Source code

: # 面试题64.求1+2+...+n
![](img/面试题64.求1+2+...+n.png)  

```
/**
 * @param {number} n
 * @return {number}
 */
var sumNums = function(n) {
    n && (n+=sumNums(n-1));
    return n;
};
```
········
- What is needed: Copy the material above back out, exactly as written.

- Exercise solution:
Source code

: # 面试题64.求1+2+...+n
![](img/面试题64.求1+2+...+n.png)  

```
/**
 * @param {number} n
 * @return {number}
 */
var sumNums = function(n) {
    n && (n+=sumNums(n-1));
    return n;
};
```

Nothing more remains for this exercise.